Ce qui me fait le plus réfléchir, c’est la nécessité de ne pas concevoir d’arrêt dans l’activité présente. Évidemment, si l’on en croit les apparences, on peut se dire : je n’ai plus que soixante jours à griffonner. Après… C’est un autre cycle. Mais cette pensée me semble être affreusement égoïste (non point pensée, tentation). Et je suis obligé de lutter contre le penchant que j’aurais à préférer une solution brutale, en plein essor de vie… Oui penchant. Oui et non à la fois. Je n’incline pas pour le suicide. Quoique. Non point le désespoir, mais la volonté de refus de participer aux entreprises d’un monde bas pousse quelquefois le poète à rechercher l’évasion par la porte de la folie. Ce fût le complexe d’un jeune surréaliste, et celui de Makovsky. Quand on ne fait plus partie de la terre, de la famille trop aigrie, quand il ne reste plus qu’un îlot d’amis tous enchaînés ou impuissants, il semble que ce soit sacrifice heureux de jeter en crachat (voilà bien la violence qui revient) à la face de ses ennemis une chair surmontée en tous points pour leur démontrer qu’on ne tient point, soi, à ce fameux trésor qu’ils désignent, eux, sous le nom fallacieux de personne humaine, et qui n’est que l’ombre d’un rêve.
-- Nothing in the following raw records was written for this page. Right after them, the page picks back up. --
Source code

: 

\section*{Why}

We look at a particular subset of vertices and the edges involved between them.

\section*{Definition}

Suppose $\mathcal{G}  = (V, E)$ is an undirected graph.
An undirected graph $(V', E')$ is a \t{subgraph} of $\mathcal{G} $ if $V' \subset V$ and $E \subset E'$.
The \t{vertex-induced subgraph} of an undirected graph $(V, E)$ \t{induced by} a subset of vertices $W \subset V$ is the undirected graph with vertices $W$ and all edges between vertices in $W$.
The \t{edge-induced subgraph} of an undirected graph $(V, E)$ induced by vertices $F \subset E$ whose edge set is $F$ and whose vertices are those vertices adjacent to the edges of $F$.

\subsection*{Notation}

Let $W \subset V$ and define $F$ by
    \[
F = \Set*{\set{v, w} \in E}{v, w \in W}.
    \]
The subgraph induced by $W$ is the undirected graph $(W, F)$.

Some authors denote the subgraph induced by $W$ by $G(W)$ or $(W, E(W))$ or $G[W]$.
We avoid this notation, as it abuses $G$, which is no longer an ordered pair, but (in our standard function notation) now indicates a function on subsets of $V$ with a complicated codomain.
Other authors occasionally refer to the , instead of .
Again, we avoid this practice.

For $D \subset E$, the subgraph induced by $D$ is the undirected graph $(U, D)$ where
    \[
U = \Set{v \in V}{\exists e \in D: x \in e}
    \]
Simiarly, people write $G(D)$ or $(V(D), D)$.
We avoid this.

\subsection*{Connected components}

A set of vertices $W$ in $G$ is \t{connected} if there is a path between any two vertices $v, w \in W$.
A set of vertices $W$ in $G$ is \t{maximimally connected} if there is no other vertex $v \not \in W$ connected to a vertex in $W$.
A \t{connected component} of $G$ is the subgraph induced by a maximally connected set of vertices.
Mais si je brise cet égoïsme, cette fureur dernière qui me pousserait à rompre, à divorcer, à demander le bourreau comme un ami, pour me séparer de tout ce qui est la répulsion, reste alors la nécessité (très chrétienne) d’accorder aux siens (sa famille, ses amis) le bénéfice d’une lutte suprême. Ce sont les mauvais combattants qui jouent au dernier carré. L’exemple n’est jamais suivi. Il pénètre peu la légende. On exige de nous autre chose qu’un sacrifice physique. Et qui l’exige ? La Loi qui veut que nous soyons là pour démontrer la supériorité d’une certaine conscience. Ce qui nous a jeté en prison, c’est la violence, l’incompréhension générale, l’utopie, la haine, toutes espèces de monstres humains. Ce qui nous sortira, nous, et tous ceux qui espèrent encore à la vie, c’est la ferme douceur, l’intelligence appliquée, la raison, et l’amour des hommes. Je sais bien que le danger est grand de se jeter en travers des masses. Il est aussi grand d’attaquer les libéraux dans leurs songes. Mais Paul a dit « Si Dieu est avec nous, qui sera contre nous ? » Pour que Dieu soit avec nous, il faut que nous soyons avec lui, non pas dans le fléchissement servile, mais dans le rayonnement autoritaire. 5La Bible dit avec quelle autorité Jésus parlait).
Je vais donc mentalement lutter contre moi-même pour m’arracher à cette faiblesse de croire que tous les petits travaux que j’ai faits ici sont suffisants pour une modeste gloire posthume. Le travail qui nous attend, si l’épreuve ne s’abat pas sur nous, est d’une âpreté terrible. Et nous sommes engagés dans une voie où nous avons charge de diriger les aveugles. Le pays est dans un tel danger, nos amis sont si menacés (et par nos amis je comprends presque tous mes adversaires du jour, ceux qui croient que leur vérité est un bouclier suffisant contre la catastrophe qui vient) qu’il nous faut durer à travers tout. Depuis ce matin je suis hanté par l’humilité de servir. Vous avez contribué à me faire comprendre que mon destin n’était peut-être pas de me retirer du combat, par un geste inutile.
Voilà. Je travaillerai dimanche à des notes pour vous (maçonnerie et défense camarade Lyon). Vous les aurez la semaine prochaine. Beaucoup d’arguments. Là aussi, il faut attaquer dur. L’erreur est coriace. Dîtes à Mlle Roux combien je l’aime profondément. Elle est la compagne qu’il me fallait trouver. Et vous êtes le défenseur prévu d’En-Haut.
Mille respects et amitié mon cher maître. Avec sérénité.